Saved data entries:
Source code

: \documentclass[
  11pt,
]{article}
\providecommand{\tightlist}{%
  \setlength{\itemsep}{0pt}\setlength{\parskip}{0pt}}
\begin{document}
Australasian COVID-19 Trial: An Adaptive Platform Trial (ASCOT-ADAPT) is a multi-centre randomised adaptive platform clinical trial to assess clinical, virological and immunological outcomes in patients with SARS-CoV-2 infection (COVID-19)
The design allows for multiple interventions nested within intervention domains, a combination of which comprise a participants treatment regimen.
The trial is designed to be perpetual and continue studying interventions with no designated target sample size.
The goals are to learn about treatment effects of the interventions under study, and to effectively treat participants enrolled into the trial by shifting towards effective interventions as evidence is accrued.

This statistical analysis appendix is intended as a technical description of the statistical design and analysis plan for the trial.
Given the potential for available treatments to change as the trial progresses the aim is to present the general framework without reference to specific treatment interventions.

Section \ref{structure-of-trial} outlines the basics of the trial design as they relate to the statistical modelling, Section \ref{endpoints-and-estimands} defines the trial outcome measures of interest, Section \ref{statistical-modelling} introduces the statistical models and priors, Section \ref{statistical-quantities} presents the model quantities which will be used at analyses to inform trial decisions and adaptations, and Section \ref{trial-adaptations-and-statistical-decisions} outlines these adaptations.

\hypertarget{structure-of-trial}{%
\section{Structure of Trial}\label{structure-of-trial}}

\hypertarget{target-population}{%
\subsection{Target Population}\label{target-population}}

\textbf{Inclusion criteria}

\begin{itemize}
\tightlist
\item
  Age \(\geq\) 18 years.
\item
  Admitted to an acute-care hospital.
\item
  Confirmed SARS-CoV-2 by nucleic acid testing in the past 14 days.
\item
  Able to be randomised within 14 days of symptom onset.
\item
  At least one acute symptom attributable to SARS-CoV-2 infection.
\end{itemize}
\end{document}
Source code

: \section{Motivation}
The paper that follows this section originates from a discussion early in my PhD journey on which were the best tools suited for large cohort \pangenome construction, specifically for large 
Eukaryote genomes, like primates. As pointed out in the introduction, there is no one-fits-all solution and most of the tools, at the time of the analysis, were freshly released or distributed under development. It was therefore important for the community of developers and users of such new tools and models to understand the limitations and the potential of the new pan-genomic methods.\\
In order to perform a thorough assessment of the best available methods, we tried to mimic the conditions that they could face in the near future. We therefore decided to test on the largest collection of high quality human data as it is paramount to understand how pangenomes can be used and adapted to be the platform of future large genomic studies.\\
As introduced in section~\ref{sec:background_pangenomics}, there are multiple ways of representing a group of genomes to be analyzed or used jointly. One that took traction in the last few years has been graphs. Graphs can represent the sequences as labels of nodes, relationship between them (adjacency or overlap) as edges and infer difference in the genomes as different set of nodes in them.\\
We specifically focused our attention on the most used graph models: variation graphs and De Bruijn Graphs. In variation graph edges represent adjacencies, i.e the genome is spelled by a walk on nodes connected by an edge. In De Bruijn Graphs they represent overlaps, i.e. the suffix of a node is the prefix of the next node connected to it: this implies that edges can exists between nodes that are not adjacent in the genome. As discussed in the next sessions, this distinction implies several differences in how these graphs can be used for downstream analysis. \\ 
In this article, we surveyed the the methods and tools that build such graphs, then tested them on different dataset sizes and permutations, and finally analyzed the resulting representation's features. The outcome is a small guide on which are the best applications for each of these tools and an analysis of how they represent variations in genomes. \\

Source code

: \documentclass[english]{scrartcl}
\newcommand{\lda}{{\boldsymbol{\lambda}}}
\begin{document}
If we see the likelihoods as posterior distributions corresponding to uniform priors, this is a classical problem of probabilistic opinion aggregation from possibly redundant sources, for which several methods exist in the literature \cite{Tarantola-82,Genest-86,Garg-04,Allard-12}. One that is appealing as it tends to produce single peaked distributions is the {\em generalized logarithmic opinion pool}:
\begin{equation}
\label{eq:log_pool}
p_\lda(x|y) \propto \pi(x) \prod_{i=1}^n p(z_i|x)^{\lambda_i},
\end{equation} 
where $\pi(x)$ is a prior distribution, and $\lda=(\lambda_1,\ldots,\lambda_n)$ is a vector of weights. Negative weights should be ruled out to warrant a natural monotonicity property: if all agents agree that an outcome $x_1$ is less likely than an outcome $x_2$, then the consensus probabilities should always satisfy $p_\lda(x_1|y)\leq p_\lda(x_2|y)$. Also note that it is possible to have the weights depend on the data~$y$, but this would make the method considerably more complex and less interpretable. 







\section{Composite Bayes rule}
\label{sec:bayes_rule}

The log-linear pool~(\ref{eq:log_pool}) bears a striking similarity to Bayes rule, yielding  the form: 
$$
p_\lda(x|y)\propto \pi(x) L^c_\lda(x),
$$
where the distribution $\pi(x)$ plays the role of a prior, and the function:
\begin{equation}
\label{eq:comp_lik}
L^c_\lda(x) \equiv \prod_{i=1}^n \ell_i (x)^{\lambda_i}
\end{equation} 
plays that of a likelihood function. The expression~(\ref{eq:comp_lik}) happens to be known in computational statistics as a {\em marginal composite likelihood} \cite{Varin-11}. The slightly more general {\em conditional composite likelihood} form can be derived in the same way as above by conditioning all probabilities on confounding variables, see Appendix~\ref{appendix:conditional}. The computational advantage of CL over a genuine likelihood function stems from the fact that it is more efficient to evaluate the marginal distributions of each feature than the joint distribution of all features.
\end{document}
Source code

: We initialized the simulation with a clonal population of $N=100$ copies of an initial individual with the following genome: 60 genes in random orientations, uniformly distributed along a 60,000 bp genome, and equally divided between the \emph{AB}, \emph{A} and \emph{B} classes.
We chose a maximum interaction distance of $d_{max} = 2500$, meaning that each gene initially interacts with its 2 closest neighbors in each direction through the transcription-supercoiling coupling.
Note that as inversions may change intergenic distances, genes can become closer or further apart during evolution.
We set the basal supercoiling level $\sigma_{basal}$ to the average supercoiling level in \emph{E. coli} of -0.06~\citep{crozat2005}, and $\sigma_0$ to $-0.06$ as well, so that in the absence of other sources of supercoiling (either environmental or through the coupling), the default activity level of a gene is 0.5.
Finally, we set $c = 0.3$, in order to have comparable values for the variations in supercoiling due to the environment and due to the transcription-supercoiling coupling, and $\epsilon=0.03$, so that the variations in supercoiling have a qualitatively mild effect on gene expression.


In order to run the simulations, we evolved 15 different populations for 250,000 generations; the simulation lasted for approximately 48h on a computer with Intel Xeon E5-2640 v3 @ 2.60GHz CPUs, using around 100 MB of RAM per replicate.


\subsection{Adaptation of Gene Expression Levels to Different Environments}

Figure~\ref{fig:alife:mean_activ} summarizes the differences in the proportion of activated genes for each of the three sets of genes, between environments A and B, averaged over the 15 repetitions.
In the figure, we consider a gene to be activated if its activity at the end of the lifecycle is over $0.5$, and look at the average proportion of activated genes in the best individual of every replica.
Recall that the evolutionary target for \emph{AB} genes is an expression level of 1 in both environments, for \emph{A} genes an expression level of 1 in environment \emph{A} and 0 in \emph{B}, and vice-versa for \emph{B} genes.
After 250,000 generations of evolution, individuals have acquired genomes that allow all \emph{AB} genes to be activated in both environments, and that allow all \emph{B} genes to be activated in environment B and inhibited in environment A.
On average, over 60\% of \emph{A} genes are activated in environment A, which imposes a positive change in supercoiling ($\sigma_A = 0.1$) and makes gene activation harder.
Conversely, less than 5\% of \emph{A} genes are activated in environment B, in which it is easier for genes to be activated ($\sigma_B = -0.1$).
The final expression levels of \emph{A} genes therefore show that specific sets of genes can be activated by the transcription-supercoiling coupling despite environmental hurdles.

**TASK INSTRUCTIONS**
Which lines of the data above contain "distributions"? Copy each one.

**SOLUTION TO THE PROBLEM**
If we see the likelihoods as posterior distributions corresponding to uniform priors, this is a classical problem of probabilistic opinion aggregation from possibly redundant sources, for which several methods exist in the literature \cite{Tarantola-82,Genest-86,Garg-04,Allard-12}. One that is appealing as it tends to produce single peaked distributions is the {\em generalized logarithmic opinion pool}:
plays that of a likelihood function. The expression~(\ref{eq:comp_lik}) happens to be known in computational statistics as a {\em marginal composite likelihood} \cite{Varin-11}. The slightly more general {\em conditional composite likelihood} form can be derived in the same way as above by conditioning all probabilities on confounding variables, see Appendix~\ref{appendix:conditional}. The computational advantage of CL over a genuine likelihood function stems from the fact that it is more efficient to evaluate the marginal distributions of each feature than the joint distribution of all features.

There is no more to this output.